By HansPeter Roesli (Switzerland)

On 14 January Mount Mayon, the Philippines' most active volcano, started to erupt. This continued for at least two weeks and could be seen on both Himawari-8 and Suomi-NPP imagery between 22 and 24 January.

 Suomi-NPP Natural Colour RGB, 22 January 05:20 UTC
Figure 1: Suomi-NPP Natural Colour RGB, 22 January 05:20 UTC

Figure 2 shows an animation of the Ash RGB from Himawari-08's AHI instrument, from 22 January 00:00 UTC to 24 January 06:00 UTC, the location of the volcano is indicated by a red dot.

The sequence shows a series of short eruptions seemingly consisting almost exclusively of ash (dirty red to dark violet) — no sulfur dioxide (SO2) (light green) appears to be present. It ends at 06:00 UTC on 24 January, after a couple of hours without discernible activity on the images, as Mount Mayon ends up under cloud cover.

 
Figure 2: Himawari--8 Ash RGB animation, 22 Jan 00:00 UTC–24 Jan 06:00 UTC
 Suomi-NPP Natural Color RGB at 375m spatial resolution, from 05:20 UTC on 22 January.
Figure 3: Suomi-NPP Natural Color RGB at 375m spatial resolution, from 05:20 UTC on 22 January.
View Natural Color RGB on Google Earth

The Suomi-NPP Natural Colour RGB at 375m spatial resolution, from 05:20 UTC on 22 January (Figures 1 & 3), shows a meandering ash plume (brown arrows pointing to middle-grey plume) moving towards the north west, and varying between weaker to denser ash streaks.

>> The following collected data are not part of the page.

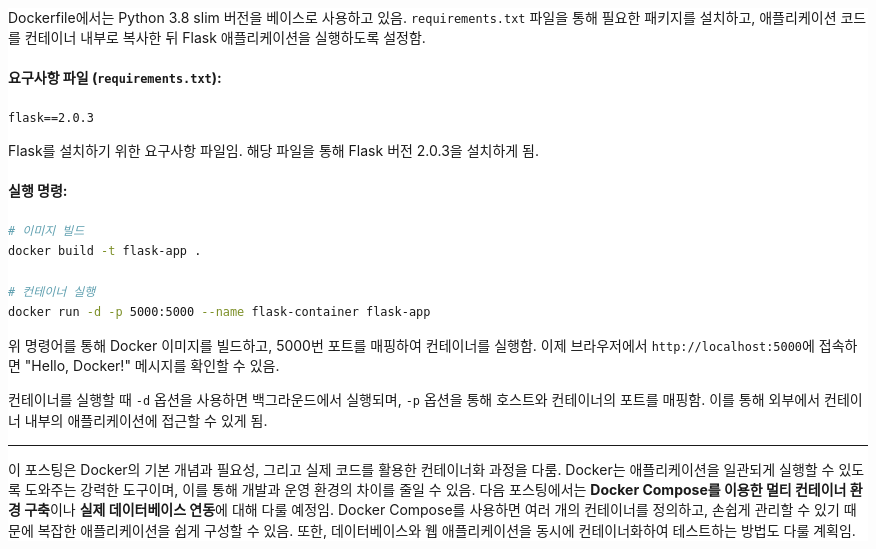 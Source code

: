 Dockerfile에서는 Python 3.8 slim 버전을 베이스로 사용하고 있음. `requirements.txt` 파일을 통해 필요한 패키지를 설치하고, 애플리케이션 코드를 컨테이너 내부로 복사한 뒤 Flask 애플리케이션을 실행하도록 설정함.

#### 요구사항 파일 (`requirements.txt`):

```txt
flask==2.0.3
```

Flask를 설치하기 위한 요구사항 파일임. 해당 파일을 통해 Flask 버전 2.0.3을 설치하게 됨.

#### 실행 명령:

```bash
# 이미지 빌드
docker build -t flask-app .

# 컨테이너 실행
docker run -d -p 5000:5000 --name flask-container flask-app
```

위 명령어를 통해 Docker 이미지를 빌드하고, 5000번 포트를 매핑하여 컨테이너를 실행함. 이제 브라우저에서 `http://localhost:5000`에 접속하면 "Hello, Docker!" 메시지를 확인할 수 있음.

컨테이너를 실행할 때 `-d` 옵션을 사용하면 백그라운드에서 실행되며, `-p` 옵션을 통해 호스트와 컨테이너의 포트를 매핑함. 이를 통해 외부에서 컨테이너 내부의 애플리케이션에 접근할 수 있게 됨.

---

이 포스팅은 Docker의 기본 개념과 필요성, 그리고 실제 코드를 활용한 컨테이너화 과정을 다룸. Docker는 애플리케이션을 일관되게 실행할 수 있도록 도와주는 강력한 도구이며, 이를 통해 개발과 운영 환경의 차이를 줄일 수 있음. 다음 포스팅에서는 **Docker Compose를 이용한 멀티 컨테이너 환경 구축**이나 **실제 데이터베이스 연동**에 대해 다룰 예정임. Docker Compose를 사용하면 여러 개의 컨테이너를 정의하고, 손쉽게 관리할 수 있기 때문에 복잡한 애플리케이션을 쉽게 구성할 수 있음. 또한, 데이터베이스와 웹 애플리케이션을 동시에 컨테이너화하여 테스트하는 방법도 다룰 계획임. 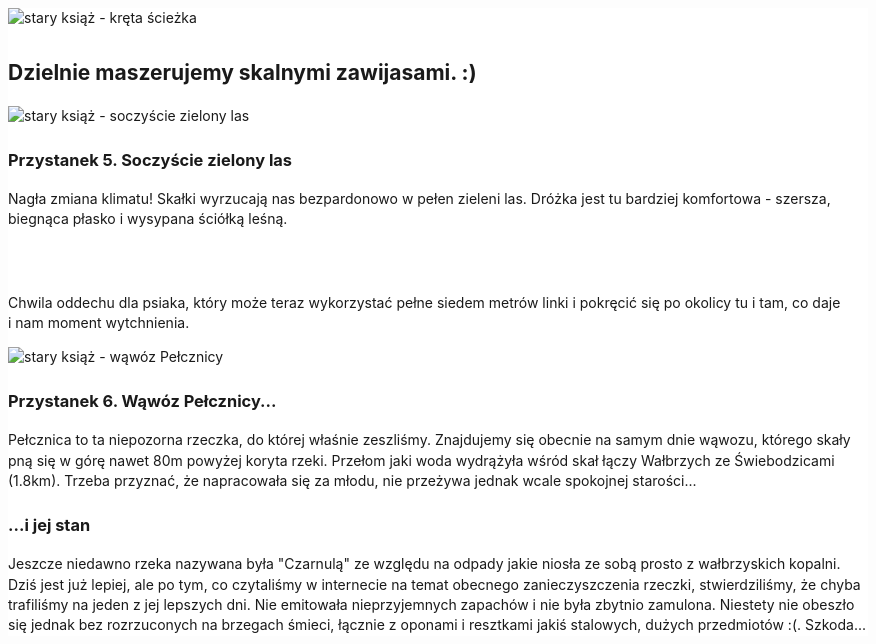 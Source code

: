   <div class="post-section-photo">
    <picture>
      <source media="(min-width: 980px)" srcset="{{ '/assets/images/posts/2018/stary_ksiaz-7.jpg' | relative_url }}">
      <img srcset="{{ '/assets/images/posts/2018/stary_ksiaz-7_cropped.jpg' | relative_url }}" alt="stary książ -&nbsp;kręta ścieżka">
    </picture>
  </div>
  <div class="post-section-wrapper">
    <section class="post-section-content mod-single">
      <h1>Dzielnie maszerujemy skalnymi zawijasami. :)</h1>
    </section>
  </div>
</section>
<section class="post-section">
  <div class="post-section-photo">
    <picture>
      <source media="(min-width: 980px)" srcset="{{ '/assets/images/posts/2018/pałac_mobile-8.jpg' | relative_url }}">
      <img srcset="{{ '/assets/images/posts/2018/pa%C5%82ac_mobile-8_cropped.jpg' | relative_url }}" alt="stary książ -&nbsp;soczyście zielony las">
    </picture>
  </div>
  <div class="post-section-wrapper">
    <section class="post-section-content">
      <h1>Przystanek 5. Soczyście zielony las</h1>
      <p>Nagła zmiana klimatu! Skałki wyrzucają nas bezpardonowo w&nbsp;pełen zieleni las. Dróżka jest tu bardziej komfortowa -&nbsp;szersza, biegnąca płasko i&nbsp;wysypana ściółką leśną.</p>
    </section>
    <section class="post-section-content">
      <h1><br></h1>
      <p>Chwila oddechu dla psiaka, który może teraz wykorzystać pełne siedem metrów linki i&nbsp;pokręcić się po okolicy tu i&nbsp;tam, co daje i&nbsp;nam moment wytchnienia.</p>
    </section>
  </div>
</section>
<section class="post-section">
  <div class="post-section-photo">
    <picture>
      <source media="(min-width: 980px)" srcset="{{ '/assets/images/posts/2018/stary_ksiaz-9.jpg' | relative_url }}">
      <img srcset="{{ '/assets/images/posts/2018/stary_ksiaz-9_cropped.jpg' | relative_url }}" alt="stary książ -&nbsp;wąwóz Pełcznicy">
    </picture>
  </div>
  <div class="post-section-wrapper">
    <section class="post-section-content">
      <h1>Przystanek 6. Wąwóz Pełcznicy...</h1>
      <p>Pełcznica to ta niepozorna rzeczka, do której właśnie zeszliśmy. Znajdujemy się obecnie na samym dnie wąwozu, którego skały pną się w&nbsp;górę nawet 80m powyżej koryta rzeki. Przełom jaki woda wydrążyła wśród skał łączy Wałbrzych ze Świebodzicami (1.8km). Trzeba przyznać, że napracowała się za młodu, nie przeżywa jednak wcale spokojnej starości...</p>
    </section>
    <section class="post-section-content">
      <h1>...i jej stan</h1>
      <p>Jeszcze niedawno rzeka nazywana była "Czarnulą" ze względu na odpady jakie niosła ze sobą prosto z&nbsp;wałbrzyskich kopalni. Dziś jest już lepiej, ale po tym, co czytaliśmy w&nbsp;internecie na temat obecnego zanieczyszczenia rzeczki, stwierdziliśmy, że chyba trafiliśmy na jeden z&nbsp;jej lepszych dni. Nie emitowała nieprzyjemnych zapachów i&nbsp;nie była zbytnio zamulona. Niestety nie obeszło się jednak bez rozrzuconych na brzegach śmieci, łącznie z&nbsp;oponami i&nbsp;resztkami jakiś stalowych, dużych przedmiotów :(. Szkoda...</p>
    </section>
  </div>
</section>
<section class="post-section mod-vertical">
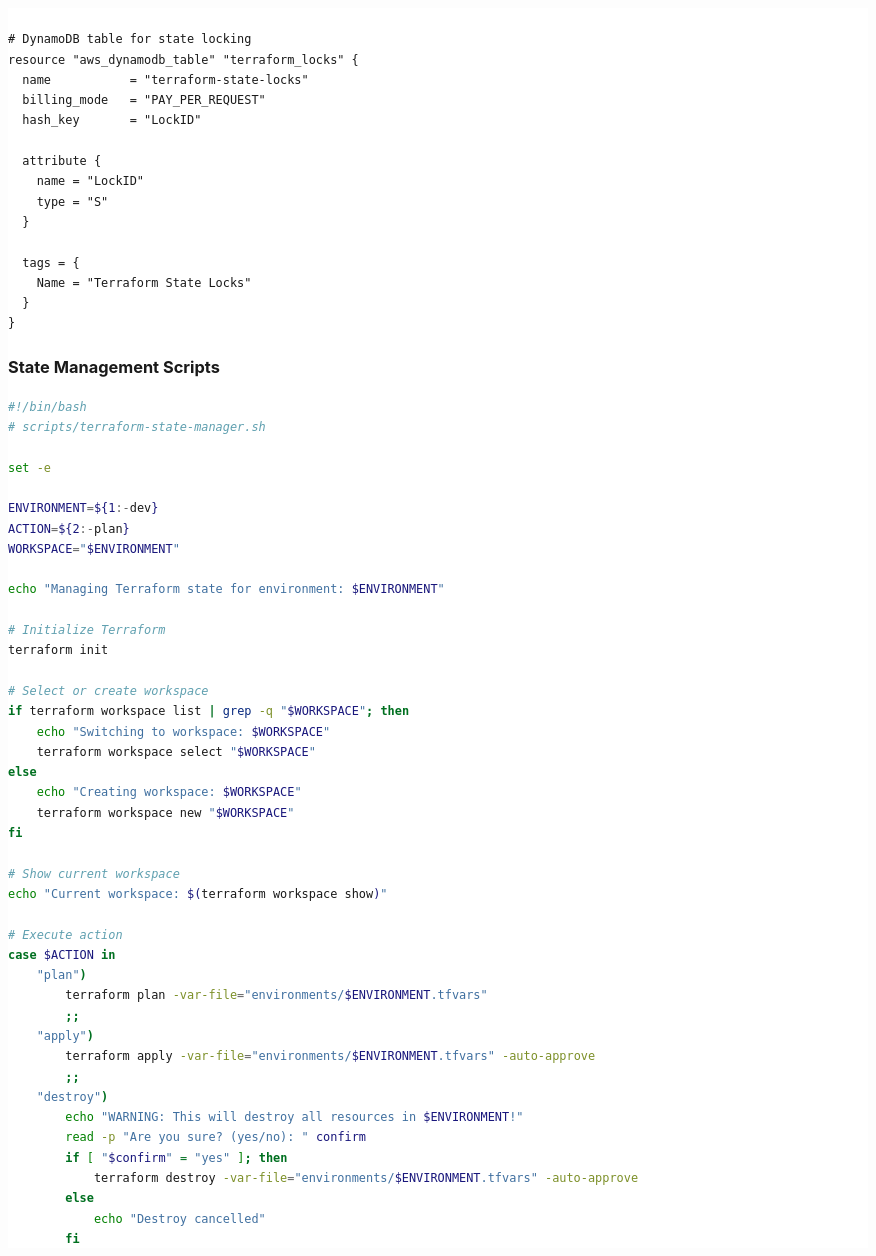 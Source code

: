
 ```hcl

# DynamoDB table for state locking
resource "aws_dynamodb_table" "terraform_locks" {
  name           = "terraform-state-locks"
  billing_mode   = "PAY_PER_REQUEST"
  hash_key       = "LockID"
  
  attribute {
    name = "LockID"
    type = "S"
  }
  
  tags = {
    Name = "Terraform State Locks"
  }
}
```

### State Management Scripts

```bash
#!/bin/bash
# scripts/terraform-state-manager.sh

set -e

ENVIRONMENT=${1:-dev}
ACTION=${2:-plan}
WORKSPACE="$ENVIRONMENT"

echo "Managing Terraform state for environment: $ENVIRONMENT"

# Initialize Terraform
terraform init

# Select or create workspace
if terraform workspace list | grep -q "$WORKSPACE"; then
    echo "Switching to workspace: $WORKSPACE"
    terraform workspace select "$WORKSPACE"
else
    echo "Creating workspace: $WORKSPACE"
    terraform workspace new "$WORKSPACE"
fi

# Show current workspace
echo "Current workspace: $(terraform workspace show)"

# Execute action
case $ACTION in
    "plan")
        terraform plan -var-file="environments/$ENVIRONMENT.tfvars"
        ;;
    "apply")
        terraform apply -var-file="environments/$ENVIRONMENT.tfvars" -auto-approve
        ;;
    "destroy")
        echo "WARNING: This will destroy all resources in $ENVIRONMENT!"
        read -p "Are you sure? (yes/no): " confirm
        if [ "$confirm" = "yes" ]; then
            terraform destroy -var-file="environments/$ENVIRONMENT.tfvars" -auto-approve
        else
            echo "Destroy cancelled"
        fi
```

There are another two dark patches near the volcano that do not stem from ash. On Figure 3 (the annotated version of the same image) the patch indicated by a blue arrow is a lake. The other, shown by the magenta-coloured arrow, is the shadow cast by the cyan-coloured ice cloud that fans out from the volcano, which signals a new, relatively strong eruption, that can be followed in the Himawari animation.